That Dali dude was a ditz.
He was a brilliant ditz, which might explain why he was a boastful ditz.
As the Deliciously Daffy Ditz once proclaimed: "Every morning upon awakening, I experience a supreme pleasure, that of being Salvador Dali."
With that, welcome to Ditz Central.
"There are unbelievable works of art in this show that haven't seen the light of day in 20 years out there," says Richard Perry, president of Centaur Art Galleries in Fashion Show mall, where more than 300 Dali drawings, paintings, etchings, sculptures and illustrations line the walls for buying or browsing, through late October.

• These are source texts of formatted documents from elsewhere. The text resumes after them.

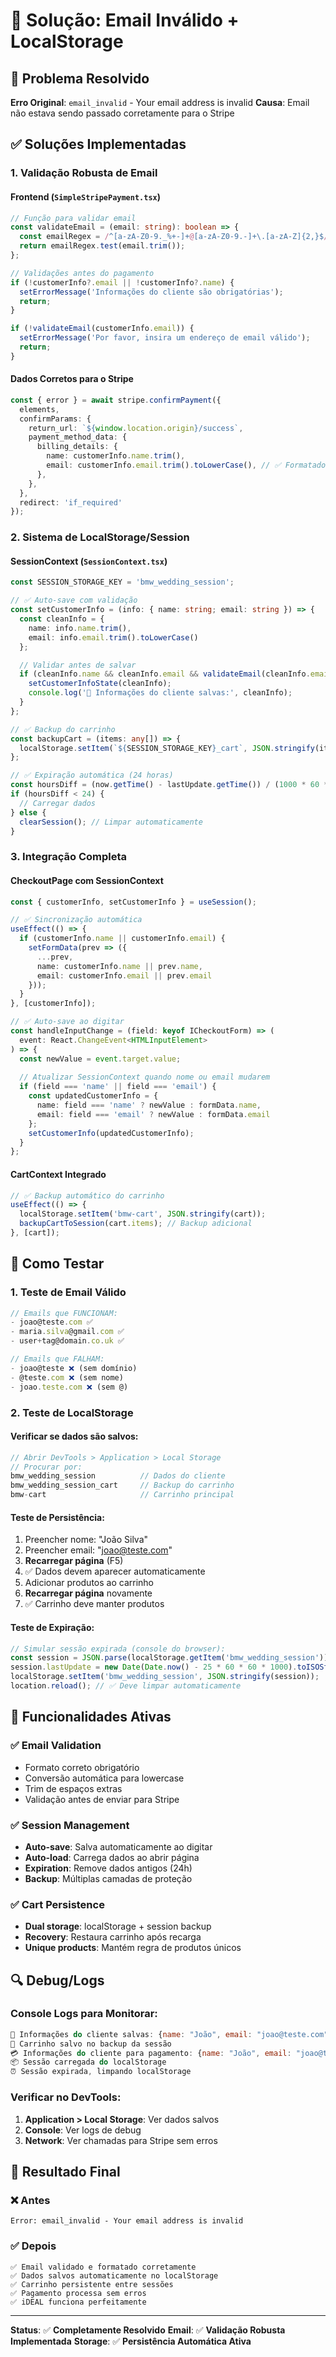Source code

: # 🔧 Solução: Email Inválido + LocalStorage

## 🚨 Problema Resolvido

**Erro Original**: `email_invalid` - Your email address is invalid
**Causa**: Email não estava sendo passado corretamente para o Stripe

## ✅ Soluções Implementadas

### 1. **Validação Robusta de Email**

#### Frontend (`SimpleStripePayment.tsx`)
```typescript
// Função para validar email
const validateEmail = (email: string): boolean => {
  const emailRegex = /^[a-zA-Z0-9._%+-]+@[a-zA-Z0-9.-]+\.[a-zA-Z]{2,}$/;
  return emailRegex.test(email.trim());
};

// Validações antes do pagamento
if (!customerInfo?.email || !customerInfo?.name) {
  setErrorMessage('Informações do cliente são obrigatórias');
  return;
}

if (!validateEmail(customerInfo.email)) {
  setErrorMessage('Por favor, insira um endereço de email válido');
  return;
}
```

#### Dados Corretos para o Stripe
```typescript
const { error } = await stripe.confirmPayment({
  elements,
  confirmParams: {
    return_url: `${window.location.origin}/success`,
    payment_method_data: {
      billing_details: {
        name: customerInfo.name.trim(),
        email: customerInfo.email.trim().toLowerCase(), // ✅ Formatado corretamente
      },
    },
  },
  redirect: 'if_required'
});
```

### 2. **Sistema de LocalStorage/Session**

#### SessionContext (`SessionContext.tsx`)
```typescript
const SESSION_STORAGE_KEY = 'bmw_wedding_session';

// ✅ Auto-save com validação
const setCustomerInfo = (info: { name: string; email: string }) => {
  const cleanInfo = {
    name: info.name.trim(),
    email: info.email.trim().toLowerCase()
  };

  // Validar antes de salvar
  if (cleanInfo.name && cleanInfo.email && validateEmail(cleanInfo.email)) {
    setCustomerInfoState(cleanInfo);
    console.log('💾 Informações do cliente salvas:', cleanInfo);
  }
};

// ✅ Backup do carrinho
const backupCart = (items: any[]) => {
  localStorage.setItem(`${SESSION_STORAGE_KEY}_cart`, JSON.stringify(items));
};

// ✅ Expiração automática (24 horas)
const hoursDiff = (now.getTime() - lastUpdate.getTime()) / (1000 * 60 * 60);
if (hoursDiff < 24) {
  // Carregar dados
} else {
  clearSession(); // Limpar automaticamente
}
```

### 3. **Integração Completa**

#### CheckoutPage com SessionContext
```typescript
const { customerInfo, setCustomerInfo } = useSession();

// ✅ Sincronização automática
useEffect(() => {
  if (customerInfo.name || customerInfo.email) {
    setFormData(prev => ({
      ...prev,
      name: customerInfo.name || prev.name,
      email: customerInfo.email || prev.email
    }));
  }
}, [customerInfo]);

// ✅ Auto-save ao digitar
const handleInputChange = (field: keyof ICheckoutForm) => (
  event: React.ChangeEvent<HTMLInputElement>
) => {
  const newValue = event.target.value;
  
  // Atualizar SessionContext quando nome ou email mudarem
  if (field === 'name' || field === 'email') {
    const updatedCustomerInfo = {
      name: field === 'name' ? newValue : formData.name,
      email: field === 'email' ? newValue : formData.email
    };
    setCustomerInfo(updatedCustomerInfo);
  }
};
```

#### CartContext Integrado
```typescript
// ✅ Backup automático do carrinho
useEffect(() => {
  localStorage.setItem('bmw-cart', JSON.stringify(cart));
  backupCartToSession(cart.items); // Backup adicional
}, [cart]);
```

## 🧪 Como Testar

### 1. **Teste de Email Válido**
```javascript
// Emails que FUNCIONAM:
- joao@teste.com ✅
- maria.silva@gmail.com ✅  
- user+tag@domain.co.uk ✅

// Emails que FALHAM:
- joao@teste ❌ (sem domínio)
- @teste.com ❌ (sem nome)
- joao.teste.com ❌ (sem @)
```

### 2. **Teste de LocalStorage**

#### Verificar se dados são salvos:
```javascript
// Abrir DevTools > Application > Local Storage
// Procurar por:
bmw_wedding_session          // Dados do cliente
bmw_wedding_session_cart     // Backup do carrinho  
bmw-cart                     // Carrinho principal
```

#### Teste de Persistência:
1. Preencher nome: "João Silva"
2. Preencher email: "joao@teste.com"
3. **Recarregar página** (F5)
4. ✅ Dados devem aparecer automaticamente
5. Adicionar produtos ao carrinho
6. **Recarregar página** novamente
7. ✅ Carrinho deve manter produtos

#### Teste de Expiração:
```javascript
// Simular sessão expirada (console do browser):
const session = JSON.parse(localStorage.getItem('bmw_wedding_session'));
session.lastUpdate = new Date(Date.now() - 25 * 60 * 60 * 1000).toISOString(); // 25 horas atrás
localStorage.setItem('bmw_wedding_session', JSON.stringify(session));
location.reload(); // ✅ Deve limpar automaticamente
```

## 📱 Funcionalidades Ativas

### ✅ Email Validation
- Formato correto obrigatório
- Conversão automática para lowercase
- Trim de espaços extras
- Validação antes de enviar para Stripe

### ✅ Session Management  
- **Auto-save**: Salva automaticamente ao digitar
- **Auto-load**: Carrega dados ao abrir página
- **Expiration**: Remove dados antigos (24h)
- **Backup**: Múltiplas camadas de proteção

### ✅ Cart Persistence
- **Dual storage**: localStorage + session backup
- **Recovery**: Restaura carrinho após recarga
- **Unique products**: Mantém regra de produtos únicos

## 🔍 Debug/Logs

### Console Logs para Monitorar:
```javascript
💾 Informações do cliente salvas: {name: "João", email: "joao@teste.com"}
🛒 Carrinho salvo no backup da sessão
💳 Informações do cliente para pagamento: {name: "João", email: "joao@teste.com"}
📦 Sessão carregada do localStorage
⏰ Sessão expirada, limpando localStorage
```

### Verificar no DevTools:
1. **Application > Local Storage**: Ver dados salvos
2. **Console**: Ver logs de debug
3. **Network**: Ver chamadas para Stripe sem erros

## 🚀 Resultado Final

### ❌ Antes
```
Error: email_invalid - Your email address is invalid
```

### ✅ Depois  
```
✅ Email validado e formatado corretamente
✅ Dados salvos automaticamente no localStorage
✅ Carrinho persistente entre sessões
✅ Pagamento processa sem erros
✅ iDEAL funciona perfeitamente
```

---

**Status**: ✅ **Completamente Resolvido**
**Email**: ✅ **Validação Robusta Implementada**
**Storage**: ✅ **Persistência Automática Ativa**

"We have exhibits that even some major museums can't do because of the time it takes to put them together. The show we're currently doing for Salvador Dali took us three years to accumulate. A few came from private collections, a few from major portfolios, we bought a few at auction houses, a few came from antiquarian book dealers."
Among the Dali delights: A series of prints the waxy-mustachioed eccentric made from original watercolors to illustrate Dante's "Divine Comedy"; a 1973 collection commissioned to celebrate the 25th anniversary of Israel's creation with interpretations of the 12 tribes of Israel; and 1969 etchings depicting "Alice in Wonderland" to commemorate the centennial of the beloved book's original publication.
"I've heard people say, 'I came to the mall to buy some socks and I'm walking out with a Salvador Dali,' " says art consultant Diane Perry about pieces whose sale prices stretch from $500 to $15,000, most falling into the $2,000 to $6,000 range. "Art is very personal and sometimes the art just reaches out and says, 'That's it!' People love what they see in Dali's work."
And it's work reflective of the legendary rascal's sublime, surreal and socially daring sensibilities. (This is, after all, a man who, with his wife, Gala, attended a Chicago masquerade party garbed as the Lindbergh baby and the kidnapper, for which he later issued a mea culpa -- and was then put on "trial" in Paris by other surrealists for apologizing for a surrealist act.)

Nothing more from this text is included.